Analizando la situación que se vive en México con mi compañero de Maestría que estudiamos en Criminología, Osiel Reséndiz, abogado y criminólogo, coincidimos en que gran parte de la respuesta institucional se concentra en atender las consecuencias del delito una vez que este ocurrió, mediante investigaciones, sanciones, aumento de penas, creación de nuevos tipos penales o reformas a los ordenamientos jurídicos, pero no atienden las condiciones que favorecen la aparición de determinadas conductas que afectan a la sociedad.

Sin embargo, esto nos llevó a una pregunta fundamental: si tenemos tantas normas y mecanismos de sanción, ¿por qué la incidencia delictiva continúa siendo un problema?
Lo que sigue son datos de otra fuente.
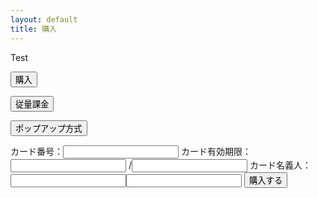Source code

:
 ```yaml
---
layout: default
title: 購入
---
```

Test

<form action="https://credit.j-payment.co.jp/gateway/payform.aspx" method="POST">
    <input type="hidden" name="aid" value="119743">
    <input type="hidden" name="pt" value="1">
    <input type="hidden" name="cmd" value="0">
    <input type="hidden" name="jb" value="CAPTURE">
    <input type="hidden" name="am" value="1000">
    <input type="hidden" name="tx" value="10">
    <input type="hidden" name="sf" value="0">
    <input type="submit" name="submit" value="購入">
</form>

<FORM ACTION="https://credit.j-payment.co.jp/gateway/payform.aspx" METHOD="POST">
    <INPUT TYPE="HIDDEN" NAME="aid" value="119743">
    <INPUT TYPE="HIDDEN" NAME="pt" VALUE="1">
    <INPUT TYPE="HIDDEN" NAME="iid" VALUE="003">
    <INPUT TYPE="submit" NAME="submit" VALUE="従量課金">
</FORM>
        
<form id="popup">
    <input id="tkn" name="tkn" type="hidden" value="">
    <div id="CARD_INPUT_FORM"></div>
    <input type="button" value="ポップアップ方式" onclick="doPurchase()"/>
</form>

<form id="customize">
カード番号：<input type="text" value="" name="cn" id="cn" />
カード有効期限：<input type="text" value="" name="ed_year" id="ed_year" /> /<input type="text" value="" name="ed_month" id="ed_month" />
カード名義人：<input type="text" value="" name="fn" id="fn" /><input type="text" value="" name="ln" id="ln" />
<input id="tkn" name="tkn" type="hidden" value="">
<input type="button" value="購入する" onclick="doPurchaseCustomize()"/>
</form>

<script type="text/javascript" src="https://credit.j-payment.co.jp/gateway/js/jquery.js"></script>
<script type="text/javascript" src="https://credit.j-payment.co.jp/gateway/js/CPToken.js"></script>
<script>
// カード情報入力フォーム表示
function doPurchase() {
    //CP非同期通信よりカード番号入力画面を表示する
    CPToken.CardInfo(
        {
            aid: '119743'
        },
        execPurchase
    );
}
// コールバック関数
function execPurchase(resultCode, errMsg) {
    if (resultCode != "Success") {
        // 戻り値がSuccess以外の場合はエラーメッセージを表示
        window.alert(errMsg);
    } else {
        // スクリプトからフォームをsubmit
        $("#popup").submit();
    }
}
    
function doPurchaseCustomize() {
    // CP非同期通信よりトークンを生成する
    CPToken.TokenCreate(
        {
            aid: '119743',
            cn: $("#cn").val(),
            ed: $("#ed_year").val() + $("#ed_month").val(),
            fn: $("#fn").val(),
            ln: $("#ln").val()
        },
        execPurchaseCustomize
    );
}
// コールバック関数
function execPurchaseCustomize(resultCode, errMsg) {
    if (resultCode != "Success") {
        window.alert(errMsg);
    } else {
        // カード情報を消去
        $("#cn").val("");
        $("#ed_year").val("");
        $("#ed_month").val("");
        $("#fn").val("");
        $("#ln").val("");
        //スクリプトからフォームをsubmit
        $("#mainform").submit();
    }
}
</script>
Destacamos que es primordial que especialistas multidisciplinarios atiendan factores de riesgo criminógenos que pueden estar relacionados con la conducta delictiva: psicólogos, psiquiatras, neurólogos, criminólogos, sociólogos, antropólogos, trabajadores sociales y especialistas en educación, tienen que trabajar de forma interdisciplinaria; identificar las condiciones sobre las cuales pueden desarrollarse estrategias preventivas: políticas públicas.

Las y los gobernantes tienen la obligación de identificar factores de riesgo y diseñar intervenciones preventivas, particularmente en comunidades, familias, escuelas y entre niñas, niños, adolescentes y jóvenes.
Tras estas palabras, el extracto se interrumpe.